One of the elements of the HBO series "The Soprano's" that was so captivating was the contrast between the upper echelon, or bosses, and the henchmen. The henchmen were sociopaths, with almost no sense of honor, or right or wrong. The bosses walked often on the dark side of morality, but had a compass that could sometimes bring decency into the lives of those around them.

So it was with Anthony Accardo. He could brazenly order the murder of a bookie who refused to share their profits in full view of their families, yet, refused to sanction profits from drugs, because of the human toll he knew would result.

His web snaked all the way up the legal and political system, and his influence cut across state lines to Las Vegas and beyond. He ruled all the way into his 80's as the respected and firm handed consigliere to mob bosses.
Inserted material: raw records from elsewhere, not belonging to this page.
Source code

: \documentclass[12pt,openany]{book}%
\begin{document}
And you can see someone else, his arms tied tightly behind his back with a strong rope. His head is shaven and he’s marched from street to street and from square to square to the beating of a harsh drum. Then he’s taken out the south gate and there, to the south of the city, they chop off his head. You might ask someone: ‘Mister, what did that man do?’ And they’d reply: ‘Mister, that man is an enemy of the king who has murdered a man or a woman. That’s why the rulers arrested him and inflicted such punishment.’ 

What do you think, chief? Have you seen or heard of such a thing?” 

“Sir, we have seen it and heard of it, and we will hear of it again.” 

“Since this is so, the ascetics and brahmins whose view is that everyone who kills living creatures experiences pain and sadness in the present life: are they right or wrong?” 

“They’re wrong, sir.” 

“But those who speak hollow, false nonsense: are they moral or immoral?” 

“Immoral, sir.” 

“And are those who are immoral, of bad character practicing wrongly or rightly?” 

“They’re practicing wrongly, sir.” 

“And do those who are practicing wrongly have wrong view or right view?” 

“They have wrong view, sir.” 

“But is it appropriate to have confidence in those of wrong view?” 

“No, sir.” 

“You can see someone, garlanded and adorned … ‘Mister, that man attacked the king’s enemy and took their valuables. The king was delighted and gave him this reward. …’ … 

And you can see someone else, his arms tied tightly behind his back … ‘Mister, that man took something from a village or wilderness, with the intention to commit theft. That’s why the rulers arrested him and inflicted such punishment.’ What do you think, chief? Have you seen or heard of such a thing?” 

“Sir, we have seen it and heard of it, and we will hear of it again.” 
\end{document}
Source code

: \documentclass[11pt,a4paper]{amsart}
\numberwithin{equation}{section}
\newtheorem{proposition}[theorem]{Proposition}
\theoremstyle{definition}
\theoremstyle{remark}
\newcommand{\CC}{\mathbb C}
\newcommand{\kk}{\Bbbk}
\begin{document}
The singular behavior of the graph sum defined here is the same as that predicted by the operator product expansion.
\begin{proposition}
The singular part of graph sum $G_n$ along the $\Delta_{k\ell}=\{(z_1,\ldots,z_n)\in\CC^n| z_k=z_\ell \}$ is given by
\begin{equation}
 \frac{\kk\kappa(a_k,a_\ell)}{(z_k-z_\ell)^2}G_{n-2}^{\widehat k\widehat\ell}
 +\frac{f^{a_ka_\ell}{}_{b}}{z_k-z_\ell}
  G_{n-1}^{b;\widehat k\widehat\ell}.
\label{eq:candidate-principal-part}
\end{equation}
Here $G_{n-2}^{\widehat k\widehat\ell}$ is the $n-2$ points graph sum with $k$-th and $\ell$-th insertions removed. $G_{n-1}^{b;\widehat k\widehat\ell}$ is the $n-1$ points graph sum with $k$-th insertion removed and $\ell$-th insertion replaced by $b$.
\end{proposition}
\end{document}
Although his is a fascinating story, and his shrewdness could have made him a CEO had he chosen a straight line of work, it suffers from the writing of the author. Not to take a shot at the narrator. I am glad he wrote this story. He was an FBI operative for thirty years, with lion's share of the time involved in trying to ensnare Tony Accardo. But he is not a writer. His narrative jumps around, and his powers of description are limited.

But he is undoubtedly an expert in his field, and his experience is incredible. He knows his subject, and it is with grudging respect for the man and his leadership that he writes his story.

It is a worthy, and spellbinding subject. It is a recommended read for anyone who wants to learn about La Costa Nostra.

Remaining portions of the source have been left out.